Abednego betekent: Dienaar van (de god) Nebo.
Kan het triester en kortzichtiger? Doch deze vier getrouwen blijven God dienen in dit vreemde land. Hun leefomstandigheden zijn totaal veranderd, de omgangstaal is veranderd, iedereen noemt hen bij een afgodsnaam, maar ze blijven trouw aan de enige God en buigen niet voor een andere.
Adam geeft de dieren hun naam
Letterlijk staat er in Genesis 2, vers 19: "En de HERE God formeerde uit de aardbodem al het gedierte des velds en al het gevogelte des hemels. Ook bracht hij het (= alle dieren) tot de mens (=Adam) om te zien hoe deze het noemen zou; en zoals de mens elk levend wezen noemen zou, zo zou het heten."
Dat was nog een heel karwei voor Adam want er waren toen nog heel wat meer dieren dan vandaag. Alle torretjes en vliegen en vogels en mollen en tijgers kwamen dus aan Adam voorbij en hij bedacht een passende naam.

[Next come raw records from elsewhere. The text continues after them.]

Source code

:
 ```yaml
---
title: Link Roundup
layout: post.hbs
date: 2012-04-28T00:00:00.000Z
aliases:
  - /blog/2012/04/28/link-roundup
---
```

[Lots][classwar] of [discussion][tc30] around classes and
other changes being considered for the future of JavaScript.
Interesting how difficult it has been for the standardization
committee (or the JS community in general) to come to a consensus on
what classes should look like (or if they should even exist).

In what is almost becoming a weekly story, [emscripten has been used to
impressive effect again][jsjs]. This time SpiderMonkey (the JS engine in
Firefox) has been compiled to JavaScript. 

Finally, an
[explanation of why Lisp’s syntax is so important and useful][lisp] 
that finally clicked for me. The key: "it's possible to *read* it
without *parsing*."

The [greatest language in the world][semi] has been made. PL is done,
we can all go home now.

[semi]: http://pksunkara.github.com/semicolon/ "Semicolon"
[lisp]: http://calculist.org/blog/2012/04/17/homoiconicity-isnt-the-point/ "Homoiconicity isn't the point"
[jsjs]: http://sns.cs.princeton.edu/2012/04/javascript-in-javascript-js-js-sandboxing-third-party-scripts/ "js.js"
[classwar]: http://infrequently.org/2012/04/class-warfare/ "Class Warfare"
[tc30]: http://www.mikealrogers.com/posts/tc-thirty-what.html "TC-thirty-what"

Een ‘naam’ hebben - mannen van naam
Het is heel belangrijk om een ‘goede naam’ te hebben bij de mensen om je heen. Als je slecht bekend staat en je dus een ‘slechte naam’ hebt dan kun je daar erg veel last van hebben in de praktijk.
Een slechte naam raak je maar zo niet kwijt.
In de Bijbel komt de uitdrukking:’ mannen van naam’ voor, o.a. in Genesis 6:4 waar het gaat over mannen die ‘de geweldigen uit de voortijd ‘ worden genoemd. Het gaat hier over mannen (d.w.z. reuzen) die het resultaat waren van gemeenschap tussen 'zonen Gods' en 'gewone' aardse vrouwen. Zie hiervoor de geschiedenis in Genesis 6:1-4 en vergelijk ook Judas, vers 5-7. Ook in Genesis 11:4 hoopt de mensheid zich een ‘naam’ te maken door een stad te bouwen met een toren waarvan de top in de hemel steekt. God steekt er in Zijn wijsheid een stokje voor en veroorzaakt een spraakverwarring. Het is niet aan de mens om zich een 'naam' te maken. Het is aan de mens in de naam van God te geloven en die te eren.
In Genesis 11:9 wordt nog even verklaard waarom de stad Babel heette. Babel betekent: verwarring.
De herder kent zijn eigen schapen bij name
Uit het prachtige verhaal van de herder en zijn schapen, dat in Johannes 10:3 staat, blijkt dat die herder zijn eigen schapen bij name kent.
De Herder is natuurlijk de Here Jezus en de schapen zijn in dit verband de gelovige Joden.
Ongelovigen kent Hij dus niet bij name en dit klopt ook met de gelijkenis in Lukas 16:19-31. De rijke (ongelovige) man wordt niet bij name genoemd, maar de arme Lazarus wel. De naam ‘Lazarus’ betekent dan ook: ‘God heeft geholpen’. De onbekende rijke man scheen in dit aardse tijdelijke leven geen hulp nodig te hebben. De arme, zieke Lazarus had het beter bekeken. Hij was verzekerd van een gouden toekomst. Hij had zich opengesteld voor Gods hulp en hij is ook door God geholpen. Daarom was zijn naam: Lazarus.
Zo goed als de Grote Opperherder van Israël al Zijn eigen schapen bij name kent, zo kent Hij ook nu de naam van iedere gelovige!